Change of Darkness Read online

Page 19


  Siray gritted her teeth but didn’t hesitate a fraction longer as she threw herself forwards into a sprint, chasing after the soldiers. Once she had reached her top speed, she Changed mid-stride, something she had never done before, but which she did now without even thinking.

  Four hooves hit the sandy ground in a quick but muted beat, the sand spraying up behind her as her speed increased further still.

  Siray’s fear for her friends drove her forwards, faster and faster. It was a race now, a dash for the platforms, that she had to win. Because coming in second …

  The soldiers could hear her coming and also increased their speed, obviously under orders to give no quarter, but Siray had gained on the ones to the rear of the spread-out formation who, still being in their usual two-legged forms, were slower than the rest. Without mercy—as they surely would show none to her friends—Siray used her horns efficiently and viciously, slashing her head from side to side as she drew even with their shoulders, her horns catching and ripping through their clothing and flesh, the soldiers falling screaming to the ground or being thrown sideways by the violence of her attack.

  Oddly, the screams had no effect on Siray—she didn’t feel remorse or have any doubts about what she had to do. She felt anger, but without the drug the Faction had used on them previously, it was a cold anger, making her all the more deadly. She didn’t pause to consider the question that popped into her mind: if her lack of feeling was just the need to save her friends or if something in this place had fundamentally altered who she was.

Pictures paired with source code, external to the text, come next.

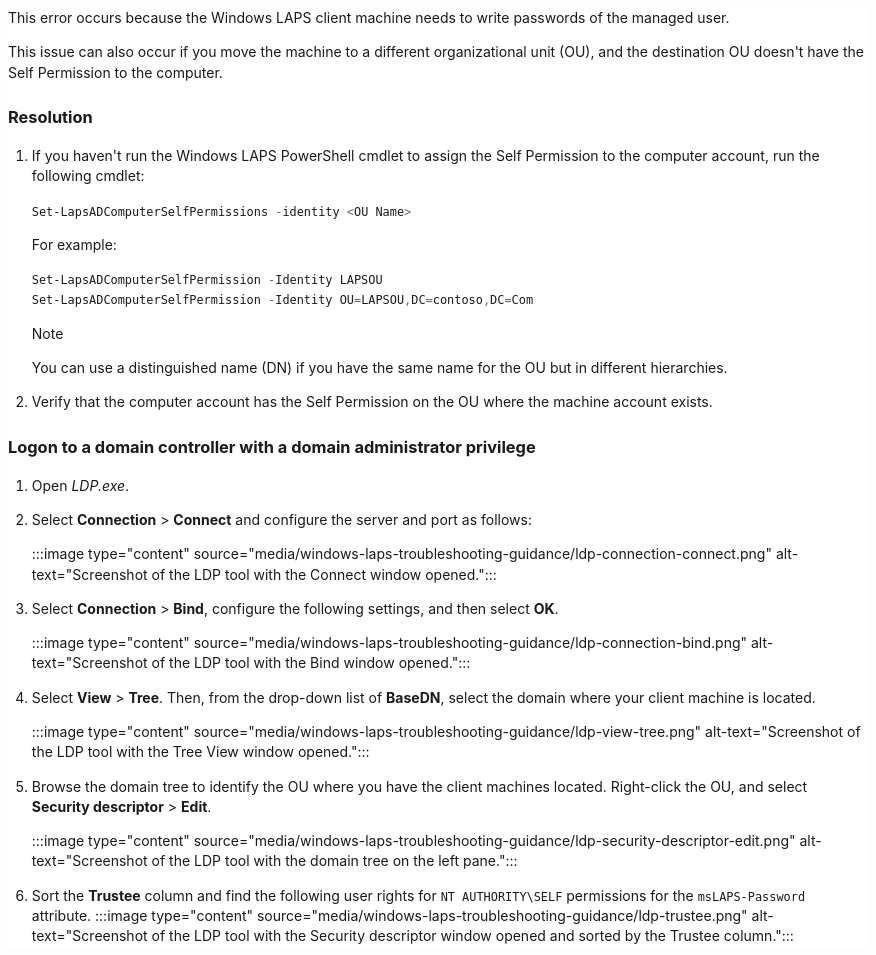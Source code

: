 This error occurs because the Windows LAPS client machine needs to write passwords of the managed user.

This issue can also occur if you move the machine to a different organizational unit (OU), and the destination OU doesn't have the Self Permission to the computer.

### Resolution

1. If you haven't run the Windows LAPS PowerShell cmdlet to assign the Self Permission to the computer account, run the following cmdlet:

    ```PowerShell
    Set-LapsADComputerSelfPermissions -identity <OU Name>
    ```

    For example:

    ```PowerShell
    Set-LapsADComputerSelfPermission -Identity LAPSOU
    Set-LapsADComputerSelfPermission -Identity OU=LAPSOU,DC=contoso,DC=Com
    ```

    > [!NOTE]
    You can use a distinguished name (DN) if you have the same name for the OU but in different hierarchies.

2. Verify that the computer account has the Self Permission on the OU where the machine account exists.

### Logon to a domain controller with a domain administrator privilege

1. Open *LDP.exe*.
2. Select **Connection** > **Connect** and configure the server and port as follows:

    :::image type="content" source="media/windows-laps-troubleshooting-guidance/ldp-connection-connect.png" alt-text="Screenshot of the LDP tool with the Connect window opened.":::

3. Select **Connection** > **Bind**, configure the following settings, and then select **OK**.

    :::image type="content" source="media/windows-laps-troubleshooting-guidance/ldp-connection-bind.png" alt-text="Screenshot of the LDP tool with the Bind window opened.":::

4. Select **View** > **Tree**. Then, from the drop-down list of **BaseDN**, select the domain where your client machine is located.

    :::image type="content" source="media/windows-laps-troubleshooting-guidance/ldp-view-tree.png" alt-text="Screenshot of the LDP tool with the Tree View window opened.":::

5. Browse the domain tree to identify the OU where you have the client machines located. Right-click the OU, and select **Security descriptor** > **Edit**.

    :::image type="content" source="media/windows-laps-troubleshooting-guidance/ldp-security-descriptor-edit.png" alt-text="Screenshot of the LDP tool with the domain tree on the left pane.":::

6. Sort the **Trustee** column and find the following user rights for `NT AUTHORITY\SELF` permissions for the `msLAPS-Password` attribute.
    :::image type="content" source="media/windows-laps-troubleshooting-guidance/ldp-trustee.png" alt-text="Screenshot of the LDP tool with the Security descriptor window opened and sorted by the Trustee column.":::
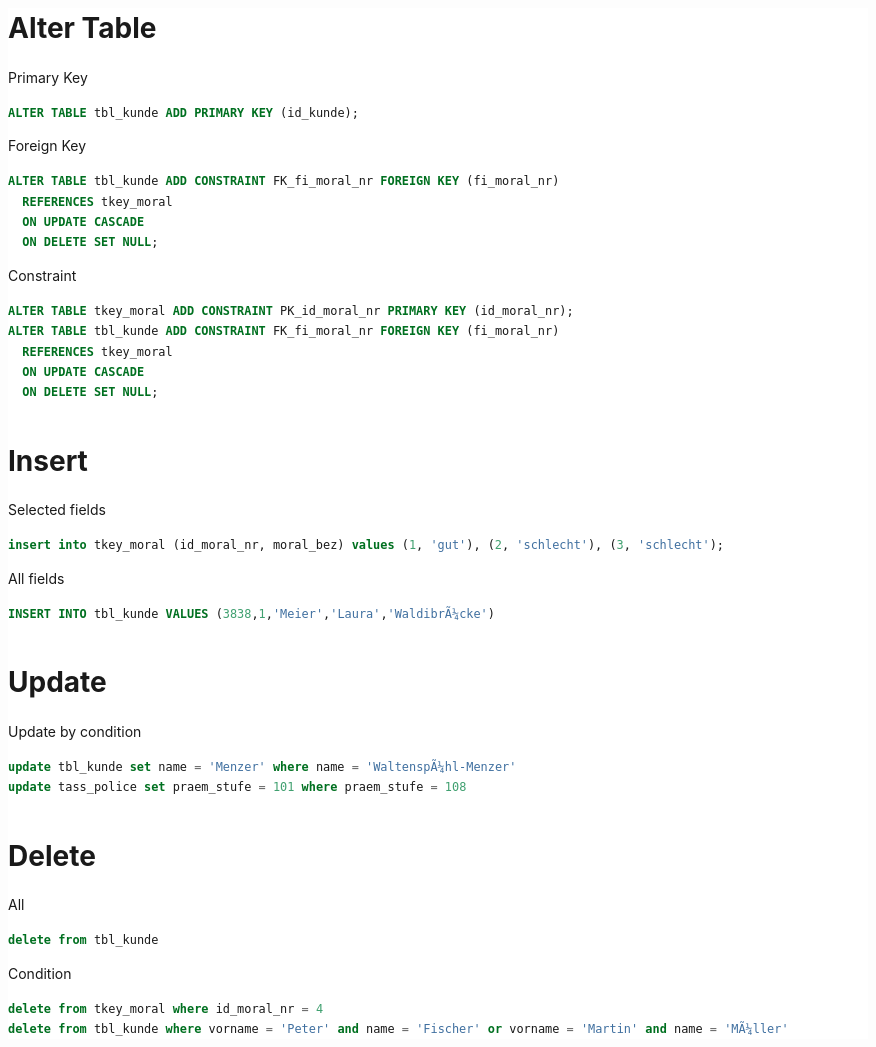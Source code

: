 
# Alter Table
Primary Key
```sql
ALTER TABLE tbl_kunde ADD PRIMARY KEY (id_kunde);
```
Foreign Key
```sql
ALTER TABLE tbl_kunde ADD CONSTRAINT FK_fi_moral_nr FOREIGN KEY (fi_moral_nr)
  REFERENCES tkey_moral
  ON UPDATE CASCADE
  ON DELETE SET NULL;
```
Constraint
```sql
ALTER TABLE tkey_moral ADD CONSTRAINT PK_id_moral_nr PRIMARY KEY (id_moral_nr);
ALTER TABLE tbl_kunde ADD CONSTRAINT FK_fi_moral_nr FOREIGN KEY (fi_moral_nr)
  REFERENCES tkey_moral
  ON UPDATE CASCADE
  ON DELETE SET NULL;
```
# Insert
Selected fields
```sql
insert into tkey_moral (id_moral_nr, moral_bez) values (1, 'gut'), (2, 'schlecht'), (3, 'schlecht');
```

All fields
```sql
INSERT INTO tbl_kunde VALUES (3838,1,'Meier','Laura','WaldibrÃ¼cke')
```
# Update
Update by condition
```sql
update tbl_kunde set name = 'Menzer' where name = 'WaltenspÃ¼hl-Menzer'
update tass_police set praem_stufe = 101 where praem_stufe = 108
```

# Delete
All
```sql
delete from tbl_kunde
```
Condition
```sql
delete from tkey_moral where id_moral_nr = 4
delete from tbl_kunde where vorname = 'Peter' and name = 'Fischer' or vorname = 'Martin' and name = 'MÃ¼ller'
```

She turned that brief moment of inward focus outwards on her enemies—two down, twenty-four to go.

  Siray tracked the bodies of the advancing group of soldiers, urging her body forwards in great surges of effort, her muscles straining for each and every extra handspan she could gain.

  But the soldiers, aware of the threat behind them, had now split into smaller groups and were approaching the platforms from different angles. Siray didn’t think about it but kept on straight, aiming for the group that had decided to make straight for the platforms rather than veer off from her attack.

  It was a bad choice.

  She swept up behind them like a storm and lowered her head towards the centre of their arrangement, where three soldiers in their normal forms were running on the inside of two larger beasts, their normal legs leaving them slightly behind the rest of the group.

  The first soldier Siray hit cried out in agony as one of her sharp horns went straight through his shoulder, but barely had his screams caused the others to turn towards her when she had tossed her head, throwing the soldier off her horns and to the sand a few body lengths away.

  She didn’t still for an instant but pirouetted in a tight circle, tossing her head as she moved so that her horns slashed open the face of a female soldier on her right side just before another step and a strong upwards jerk of her head ripped open a red line on the torso of a third, blood quickly soaking his black shirt and then the sand as he fell to the ground. The female soldier also fell, but Siray couldn’t tell if she was just stunned or mortally wounded. She didn’t care, as long as the female would be no further threat.

  ‘Siray!’

  The desperate shout reached her ears, and Siray twisted, her feet churning up the sand that was turning red beneath her hooves as she identified Kovi’s voice.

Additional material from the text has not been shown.